Editorial, Opinion

Three meals a day keep the protests away

Fifteen dollars for a box of raspberries. Eleven for a slice of pizza. Eight for a package of popcorn. This is the reality for students eating at McGill cafeterias. On March 7, Let’s Eat McGill, a collective of concerned student activists, held an assembly to discuss and mobilize around the food affordability crisis at McGill. The campus-wide uproar illustrates the difficulties exorbitant food prices cause for students and demonstrates that McGill must support student-led initiatives while also using the vast fiscal resources at its disposal to end the food crisis on campus. 
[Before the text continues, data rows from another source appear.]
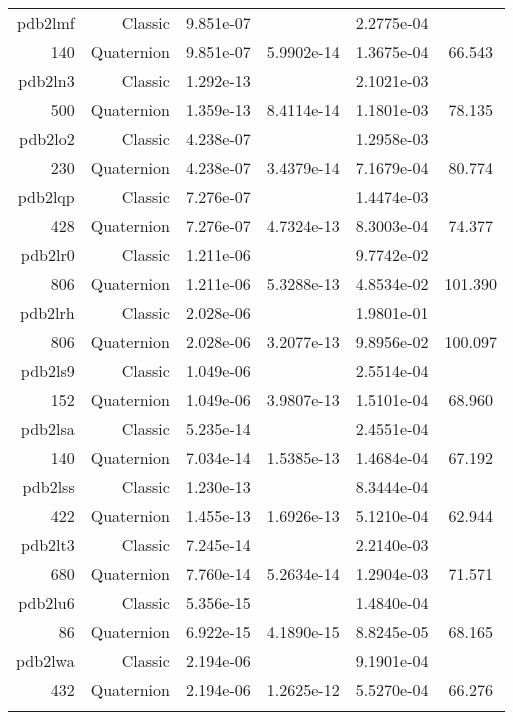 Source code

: \begin{xltabular}{\textwidth}{r|rS[table-format=1.3e+2]S[table-format=1.4e+2]S[table-format=1.4e+2]S[table-format=-1.3]}
pdb2lmf & Classic & 9.851e-07 &  & 2.2775e-04 & \\
140 & Quaternion & 9.851e-07 & 5.9902e-14 & 1.3675e-04 & 66.543\\  \addlinespace
pdb2ln3 & Classic & 1.292e-13 &  & 2.1021e-03 & \\
500 & Quaternion & 1.359e-13 & 8.4114e-14 & 1.1801e-03 & 78.135\\  \addlinespace
pdb2lo2 & Classic & 4.238e-07 &  & 1.2958e-03 & \\
230 & Quaternion & 4.238e-07 & 3.4379e-14 & 7.1679e-04 & 80.774\\  \addlinespace
pdb2lqp & Classic & 7.276e-07 &  & 1.4474e-03 & \\
428 & Quaternion & 7.276e-07 & 4.7324e-13 & 8.3003e-04 & 74.377\\  \addlinespace
pdb2lr0 & Classic & 1.211e-06 &  & 9.7742e-02 & \\
806 & Quaternion & 1.211e-06 & 5.3288e-13 & 4.8534e-02 & 101.390\\  \addlinespace
pdb2lrh & Classic & 2.028e-06 &  & 1.9801e-01 & \\
806 & Quaternion & 2.028e-06 & 3.2077e-13 & 9.8956e-02 & 100.097\\  \addlinespace
pdb2ls9 & Classic & 1.049e-06 &  & 2.5514e-04 & \\
152 & Quaternion & 1.049e-06 & 3.9807e-13 & 1.5101e-04 & 68.960\\  \addlinespace
pdb2lsa & Classic & 5.235e-14 &  & 2.4551e-04 & \\
140 & Quaternion & 7.034e-14 & 1.5385e-13 & 1.4684e-04 & 67.192\\  \addlinespace
pdb2lss & Classic & 1.230e-13 &  & 8.3444e-04 & \\
422 & Quaternion & 1.455e-13 & 1.6926e-13 & 5.1210e-04 & 62.944\\  \addlinespace
pdb2lt3 & Classic & 7.245e-14 &  & 2.2140e-03 & \\
680 & Quaternion & 7.760e-14 & 5.2634e-14 & 1.2904e-03 & 71.571\\  \addlinespace
pdb2lu6 & Classic & 5.356e-15 &  & 1.4840e-04 & \\
86 & Quaternion & 6.922e-15 & 4.1890e-15 & 8.8245e-05 & 68.165\\  \addlinespace
pdb2lwa & Classic & 2.194e-06 &  & 9.1901e-04 & \\
432 & Quaternion & 2.194e-06 & 1.2625e-12 & 5.5270e-04 & 66.276\\  \addlinespace

\end{xltabular}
High food prices have extensive, detrimental effects on McGill students. Many students are unable to eat three meals a day, resulting in food insecurity, which is associated with increased physical and mental distress, such as higher rates of binge eating and other eating disorders. On top of rising rent and intense class schedules, this physical and mental toll on students has dire economic implications: Students are often forced to pay over $20 for a single meal at the university they pay thousands of dollars in tuition to attend. 
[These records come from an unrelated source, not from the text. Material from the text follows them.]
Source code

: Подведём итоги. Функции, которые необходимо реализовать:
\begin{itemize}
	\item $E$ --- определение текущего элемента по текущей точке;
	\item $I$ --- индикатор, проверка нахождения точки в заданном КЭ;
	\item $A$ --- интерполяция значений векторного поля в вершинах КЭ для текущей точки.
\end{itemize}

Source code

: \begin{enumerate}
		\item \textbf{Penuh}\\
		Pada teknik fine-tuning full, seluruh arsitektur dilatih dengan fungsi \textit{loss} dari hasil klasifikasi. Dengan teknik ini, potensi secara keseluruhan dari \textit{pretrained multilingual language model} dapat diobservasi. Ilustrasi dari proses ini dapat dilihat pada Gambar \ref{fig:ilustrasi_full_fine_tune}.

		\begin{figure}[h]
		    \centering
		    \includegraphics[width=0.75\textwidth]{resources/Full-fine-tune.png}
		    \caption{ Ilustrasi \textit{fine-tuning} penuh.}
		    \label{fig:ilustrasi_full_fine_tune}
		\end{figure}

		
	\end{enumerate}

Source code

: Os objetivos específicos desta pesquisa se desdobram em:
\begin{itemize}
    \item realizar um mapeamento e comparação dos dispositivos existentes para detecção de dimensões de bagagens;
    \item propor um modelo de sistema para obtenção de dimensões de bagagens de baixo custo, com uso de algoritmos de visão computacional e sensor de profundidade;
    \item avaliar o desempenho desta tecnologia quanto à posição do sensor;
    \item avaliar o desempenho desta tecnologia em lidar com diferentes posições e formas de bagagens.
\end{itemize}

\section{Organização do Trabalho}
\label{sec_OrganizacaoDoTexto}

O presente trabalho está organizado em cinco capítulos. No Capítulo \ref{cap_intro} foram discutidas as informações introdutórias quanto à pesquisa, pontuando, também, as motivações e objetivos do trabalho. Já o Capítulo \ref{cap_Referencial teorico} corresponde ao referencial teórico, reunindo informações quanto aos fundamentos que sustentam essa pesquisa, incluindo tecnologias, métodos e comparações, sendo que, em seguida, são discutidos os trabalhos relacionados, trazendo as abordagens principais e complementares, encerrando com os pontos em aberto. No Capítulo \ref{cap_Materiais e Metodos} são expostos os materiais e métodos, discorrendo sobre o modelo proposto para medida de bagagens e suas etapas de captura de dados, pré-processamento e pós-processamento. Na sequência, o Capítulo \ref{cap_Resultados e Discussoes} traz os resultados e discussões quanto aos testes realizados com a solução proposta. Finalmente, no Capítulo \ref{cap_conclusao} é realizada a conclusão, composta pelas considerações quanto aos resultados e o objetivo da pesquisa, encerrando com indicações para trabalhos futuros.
McGill directs most of its food services to students living in traditional and hotel-style residences. With the exception of Solin Hall and the MORE Houses, students are forced to pay for a $6,200 meal plan, which the Food and Dining Services website reiterates still does not cover all meals for the academic year. Students hoping to live in residence encounter a coercive system where they must decide between forgoing the traditional residence experience or paying incredibly high prices for a meal plan that fails to cover three meals a day.  To end this continued coercion, students must be given an opt-out option from the meal plan if they choose to live in residence and want to have control over their own nutrition. 

The crisis students face at the Macdonald campus epitomizes the university’s indifference toward student well-being. Despite providing fresh and sustainable produce for all of McGill, students at Macdonald campus are currently stuck in a food desert after the only grocery store in Sainte-Anne-de-Bellevue shut down. Over 600 students must now take a McGill-chartered shuttle scheduled once a week to go to the nearest grocery store a few towns over. With the discovery of asbestos in several of the campus buildings, this crisis intensified and decreased the number of on-campus eateries to only one of two, The Ceilidh, whose restaurant closes at 3 p.m.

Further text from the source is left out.